When papal spokesman Fr Federico Lombardi summoned the media on
Saturday to confirm that Pope Benedict XVI had just “pardoned” his
errant butler, Paolo Gabriele, he also said that what had been a “sad
and painful chapter” for the pope has now “ended”.
But, has it really?
On
Saturday morning, the pope visited Gabriele in his Vatican prison cell,
where he was serving an 18-month sentence for having stolen
confidential documents from the pontifical apartment.
Many of
those documents appeared in a controversial book, His Holiness: The
Secret Papers Of Benedict XVI, published last May and containing a
highly unflattering portrayal of a bitterly divided Holy See.
Much
as expected, however, the pope has opted to pardon both his butler and
computer technician, Claudio Sciarpelletti, a man who played a small
part in the thefts.
Both men stood trial and were condemned in short
Vatican City trials in October and November.
When he appeared in
court, Gabriele had argued that his actions were the expression of an
overall malaise in certain Holy See quarters.

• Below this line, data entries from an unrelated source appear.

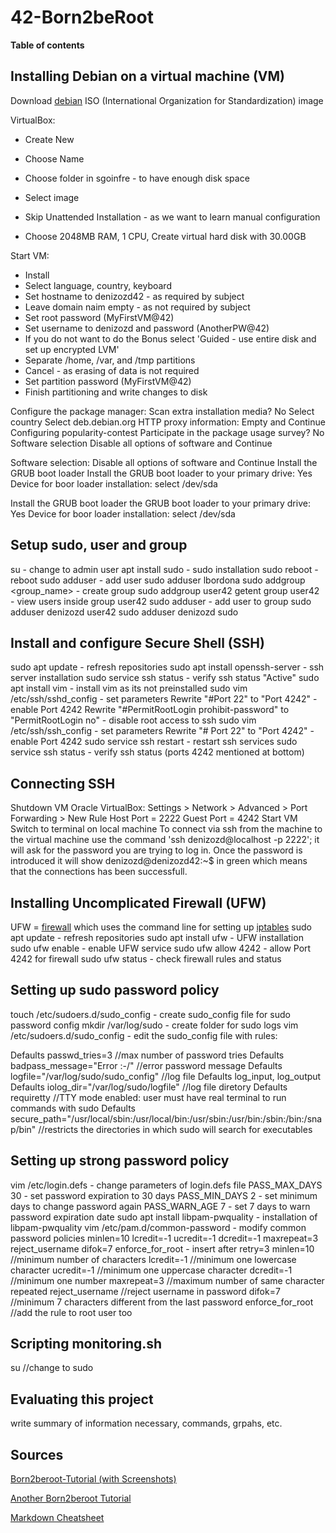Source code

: # 42-Born2beRoot

**Table of contents**


## Installing Debian on a virtual machine (VM)
Download [debian](https://www.debian.org/) ISO (International Organization for Standardization) image

VirtualBox:
* Create New
* Choose Name
* Choose folder in sgoinfre - to have enough disk space
* Select image
* Skip Unattended Installation - as we want to learn manual configuration

* Choose 2048MB RAM, 1 CPU, Create virtual hard disk with 30.00GB

Start VM:
* Install
* Select language, country, keyboard
* Set hostname to denizozd42 - as required by subject
* Leave domain naim empty - as not required by subject 
* Set root password (MyFirstVM@42)
* Set username to denizozd and password (AnotherPW@42)
* If you do not want to do the Bonus select 'Guided - use entire disk and set up encrypted LVM'
* Separate /home, /var, and /tmp partitions
* Cancel - as erasing of data is not required
* Set  partition password (MyFirstVM@42)
* Finish partitioning and write changes to disk

Configure the package manager:
Scan extra installation media? No
Select country
Select deb.debian.org
HTTP proxy information: Empty and Continue
Configuring popularity-contest
Participate in the package usage survey? No
Software selection
Disable all options of software and Continue

Software selection:
Disable all options of software and Continue
Install the GRUB boot loader
Install the GRUB boot loader to your primary drive: Yes
Device for boor loader installation: select /dev/sda

Install the GRUB boot loader the GRUB boot loader to your primary drive: Yes
Device for boor loader installation: select /dev/sda

## Setup sudo, user and group
su - change to admin user
apt install sudo - sudo installation
sudo reboot - reboot
sudo adduser <user> - add user
sudo adduser lbordona
sudo addgroup <group_name> - create group
sudo addgroup user42
getent group user42 - view users inside group user42
sudo adduser <user> <group> - add user to group
sudo adduser denizozd user42
sudo adduser denizozd sudo

## Install and configure Secure Shell (SSH)
sudo apt update - refresh repositories
sudo apt install openssh-server - ssh server installation
sudo service ssh status - verify ssh status "Active"
sudo apt install vim - install vim as its not preinstalled
sudo vim /etc/ssh/sshd_config - set parameters
Rewrite "#Port 22" to "Port 4242" - enable Port 4242
Rewrite "#PermitRootLogin prohibit-password" to "PermitRootLogin no" - disable root access to ssh
sudo vim /etc/ssh/ssh_config - set parameters
Rewrite "#	Port 22" to "Port 4242" - enable Port 4242
sudo service ssh restart - restart ssh services
sudo service ssh status - verify ssh status (ports 4242 mentioned at bottom)

## Connecting SSH
Shutdown VM
Oracle VirtualBox:
Settings > Network > Advanced > Port Forwarding > New Rule
Host Port = 2222
Guest Port = 4242
Start VM
Switch to terminal on local machine
To connect via ssh from the machine to the virtual machine use the command 'ssh denizozd@localhost -p 2222'; it will ask for the password you are trying to log in. Once the password is introduced it will show denizozd@denizozd42:~$ in green which means that the connections has been successfull.

## Installing Uncomplicated Firewall (UFW)
UFW =  [firewall](https://en.wikipedia.org/wiki/Firewall_(computing)) which uses the command line for setting up [iptables](https://en.wikipedia.org/wiki/Iptables)
sudo apt update - refresh repositories
sudo apt install ufw - UFW installation
sudo ufw enable - enable UFW service
sudo ufw allow 4242 - allow Port 4242 for firewall
sudo ufw status - check firewall rules and status

## Setting up sudo password policy
touch /etc/sudoers.d/sudo_config - create sudo_config file for sudo password config
mkdir /var/log/sudo - create folder for sudo logs
vim /etc/sudoers.d/sudo_config - edit the sudo_config file with rules:

Defaults  passwd_tries=3 //max number of password tries
Defaults  badpass_message="Error :-/" //error password message
Defaults  logfile="/var/log/sudo/sudo_config" //log file
Defaults  log_input, log_output
Defaults  iolog_dir="/var/log/sudo/logfile" //log file diretory
Defaults  requiretty //TTY mode enabled: user must have real terminal to run commands with sudo
Defaults  secure_path="/usr/local/sbin:/usr/local/bin:/usr/sbin:/usr/bin:/sbin:/bin:/snap/bin" //restricts the directories in which sudo will search for executables

## Setting up strong password policy
vim /etc/login.defs - change parameters of login.defs file
PASS_MAX_DAYS 30 - set password expiration to 30 days
PASS_MIN_DAYS 2 - set minimum days to change password again
PASS_WARN_AGE 7 - set 7 days to warn password expiration date
sudo apt install libpam-pwquality - installation of libpam-pwquality
vim /etc/pam.d/common-password - modify common password policies
minlen=10 lcredit=-1 ucredit=-1 dcredit=-1 maxrepeat=3 reject_username difok=7 enforce_for_root - insert after retry=3
minlen=10 //minimum number of characters
lcredit=-1 //minimum one lowercase character
ucredit=-1 //minimum one uppercase character
dcredit=-1 //minimum one number
maxrepeat=3 //maximum number of same character repeated
reject_username //reject username in password
difok=7 //minimum 7 characters different from the last password
enforce_for_root //add the rule to root user too

## Scripting monitoring.sh
su //change to sudo


## Evaluating this project
write summary of information necessary, commands, grpahs, etc.

## Sources
[Born2beroot-Tutorial (with Screenshots)](https://github.com/gemartin99/Born2beroot-Tutorial/blob/main/README_EN.md#1--download-the-virtual-machine-iso-)

[Another Born2beroot Tutorial](https://github.com/lbordonal/01-Born2beroot/wiki#mandatory-part)

[Markdown Cheatsheet](https://github.com/adam-p/markdown-here/wiki/Markdown-Cheatsheet#headers)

He portrayed a pope who
was not fully informed and who was also easily manipulated by those
around him.
Gabriele furthermore said that he was “innocent” of
the crime of theft but that he was, however, guilty of having betrayed
the trust of the pope, “whom I love as a son”.
He claimed that his role
was that of whistleblower, keen to draw the pope’s attention to the
climate of internecine rivalry, corruption and intense politicising
within the Holy See, adding that his concerns were shared by others in
the Holy See.
Throughout his trial, many observers argued that
Gabriele would eventually be granted a papal pardon.
This speculation
was based on a widespread belief that, while he was clearly the man who
physically stole the documents, he was not the mastermind behind the
embarrassing thefts.
Open to interpretation
Benedict’s
pardon is open to interpretation.
It could be that he sees Gabriele as a
well-intentioned but fundamentally misguided bungler who acted on his
own, to catastrophic effect.
Or, it could be that he and those around him accept that Gabriele was but a small pawn in a much larger Holy See power game.
In
that latter context, Benedict last week met with the commission of
cardinals who have been assigned to run an investigation not only into
the thefts from the papal apartment but also into a whole series of
media leaks in the last year.
The cardinals submitted their first report, not made public, last July.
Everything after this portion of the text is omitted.